Problem to solve: Return the data below, unchanged.

[Records contained in a dataset]
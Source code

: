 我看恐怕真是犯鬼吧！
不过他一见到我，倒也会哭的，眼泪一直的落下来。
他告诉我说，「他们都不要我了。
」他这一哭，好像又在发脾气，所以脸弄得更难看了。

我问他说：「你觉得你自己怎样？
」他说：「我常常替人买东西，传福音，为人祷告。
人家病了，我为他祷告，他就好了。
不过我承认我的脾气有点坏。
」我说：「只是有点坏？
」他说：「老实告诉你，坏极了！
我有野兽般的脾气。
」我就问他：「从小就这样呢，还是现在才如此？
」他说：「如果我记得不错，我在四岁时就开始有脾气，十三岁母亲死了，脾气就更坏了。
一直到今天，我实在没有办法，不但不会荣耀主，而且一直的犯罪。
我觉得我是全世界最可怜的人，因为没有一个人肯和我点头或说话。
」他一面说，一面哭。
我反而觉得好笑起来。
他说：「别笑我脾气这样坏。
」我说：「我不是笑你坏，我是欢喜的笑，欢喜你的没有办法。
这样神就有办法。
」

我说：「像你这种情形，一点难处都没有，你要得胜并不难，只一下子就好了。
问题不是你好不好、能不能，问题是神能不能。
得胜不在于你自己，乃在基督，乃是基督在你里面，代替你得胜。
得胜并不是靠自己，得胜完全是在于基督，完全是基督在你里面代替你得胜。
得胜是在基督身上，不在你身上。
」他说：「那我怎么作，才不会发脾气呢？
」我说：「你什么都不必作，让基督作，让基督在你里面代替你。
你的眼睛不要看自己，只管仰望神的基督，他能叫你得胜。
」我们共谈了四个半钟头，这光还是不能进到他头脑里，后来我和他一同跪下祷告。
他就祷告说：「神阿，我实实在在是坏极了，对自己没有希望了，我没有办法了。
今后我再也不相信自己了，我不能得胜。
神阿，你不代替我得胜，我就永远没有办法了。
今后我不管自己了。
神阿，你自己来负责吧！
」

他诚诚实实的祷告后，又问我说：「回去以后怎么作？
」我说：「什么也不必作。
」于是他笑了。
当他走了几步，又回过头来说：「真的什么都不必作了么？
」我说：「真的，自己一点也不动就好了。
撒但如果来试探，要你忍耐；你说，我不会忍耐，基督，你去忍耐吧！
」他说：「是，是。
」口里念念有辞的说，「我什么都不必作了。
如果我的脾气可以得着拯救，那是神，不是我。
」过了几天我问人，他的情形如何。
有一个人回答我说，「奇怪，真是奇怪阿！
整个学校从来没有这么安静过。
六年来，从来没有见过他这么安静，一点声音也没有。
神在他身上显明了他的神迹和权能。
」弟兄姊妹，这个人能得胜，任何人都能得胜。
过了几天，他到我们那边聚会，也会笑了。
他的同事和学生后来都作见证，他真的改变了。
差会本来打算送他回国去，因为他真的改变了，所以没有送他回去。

Solution for this task:
Source code

: 我看恐怕真是犯鬼吧！
不过他一见到我，倒也会哭的，眼泪一直的落下来。
他告诉我说，「他们都不要我了。
」他这一哭，好像又在发脾气，所以脸弄得更难看了。

我问他说：「你觉得你自己怎样？
」他说：「我常常替人买东西，传福音，为人祷告。
人家病了，我为他祷告，他就好了。
不过我承认我的脾气有点坏。
」我说：「只是有点坏？
」他说：「老实告诉你，坏极了！
我有野兽般的脾气。
」我就问他：「从小就这样呢，还是现在才如此？
」他说：「如果我记得不错，我在四岁时就开始有脾气，十三岁母亲死了，脾气就更坏了。
一直到今天，我实在没有办法，不但不会荣耀主，而且一直的犯罪。
我觉得我是全世界最可怜的人，因为没有一个人肯和我点头或说话。
」他一面说，一面哭。
我反而觉得好笑起来。
他说：「别笑我脾气这样坏。
」我说：「我不是笑你坏，我是欢喜的笑，欢喜你的没有办法。
这样神就有办法。
」

我说：「像你这种情形，一点难处都没有，你要得胜并不难，只一下子就好了。
问题不是你好不好、能不能，问题是神能不能。
得胜不在于你自己，乃在基督，乃是基督在你里面，代替你得胜。
得胜并不是靠自己，得胜完全是在于基督，完全是基督在你里面代替你得胜。
得胜是在基督身上，不在你身上。
」他说：「那我怎么作，才不会发脾气呢？
」我说：「你什么都不必作，让基督作，让基督在你里面代替你。
你的眼睛不要看自己，只管仰望神的基督，他能叫你得胜。
」我们共谈了四个半钟头，这光还是不能进到他头脑里，后来我和他一同跪下祷告。
他就祷告说：「神阿，我实实在在是坏极了，对自己没有希望了，我没有办法了。
今后我再也不相信自己了，我不能得胜。
神阿，你不代替我得胜，我就永远没有办法了。
今后我不管自己了。
神阿，你自己来负责吧！
」

他诚诚实实的祷告后，又问我说：「回去以后怎么作？
」我说：「什么也不必作。
」于是他笑了。
当他走了几步，又回过头来说：「真的什么都不必作了么？
」我说：「真的，自己一点也不动就好了。
撒但如果来试探，要你忍耐；你说，我不会忍耐，基督，你去忍耐吧！
」他说：「是，是。
」口里念念有辞的说，「我什么都不必作了。
如果我的脾气可以得着拯救，那是神，不是我。
」过了几天我问人，他的情形如何。
有一个人回答我说，「奇怪，真是奇怪阿！
整个学校从来没有这么安静过。
六年来，从来没有见过他这么安静，一点声音也没有。
神在他身上显明了他的神迹和权能。
」弟兄姊妹，这个人能得胜，任何人都能得胜。
过了几天，他到我们那边聚会，也会笑了。
他的同事和学生后来都作见证，他真的改变了。
差会本来打算送他回国去，因为他真的改变了，所以没有送他回去。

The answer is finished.